• _What the task asks_:
Pictures must not be copied, but every entry must be reproduced exactly.

- - - - -

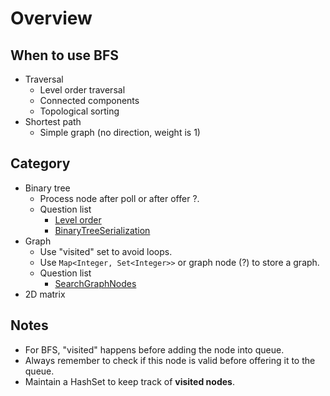 # Overview

## When to use BFS

- Traversal
  - Level order traversal
  - Connected components
  - Topological sorting
- Shortest path
  - Simple graph (no direction, weight is 1)

## Category

- Binary tree
  - Process node after poll or after offer ?.
  - Question list
    - [Level order](LevelOrderTraversal.md)
    - [BinaryTreeSerialization](BinaryTreeSerialization.md)
- Graph
  - Use "visited" set to avoid loops.
  - Use `Map<Integer, Set<Integer>>` or graph node (?) to store a graph.
  - Question list
    - [SearchGraphNodes](SearchGraphNodes.md)
- 2D matrix

## Notes

- For BFS, "visited" happens before adding the node into queue.
- Always remember to check if this node is valid before offering it to the queue.
- Maintain a HashSet to keep track of __visited nodes__.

- - - - -

• _Solution below_:
 # Overview

## When to use BFS

- Traversal
  - Level order traversal
  - Connected components
  - Topological sorting
- Shortest path
  - Simple graph (no direction, weight is 1)

## Category

- Binary tree
  - Process node after poll or after offer ?.
  - Question list
    - [Level order](LevelOrderTraversal.md)
    - [BinaryTreeSerialization](BinaryTreeSerialization.md)
- Graph
  - Use "visited" set to avoid loops.
  - Use `Map<Integer, Set<Integer>>` or graph node (?) to store a graph.
  - Question list
    - [SearchGraphNodes](SearchGraphNodes.md)
- 2D matrix

## Notes

- For BFS, "visited" happens before adding the node into queue.
- Always remember to check if this node is valid before offering it to the queue.
- Maintain a HashSet to keep track of __visited nodes__.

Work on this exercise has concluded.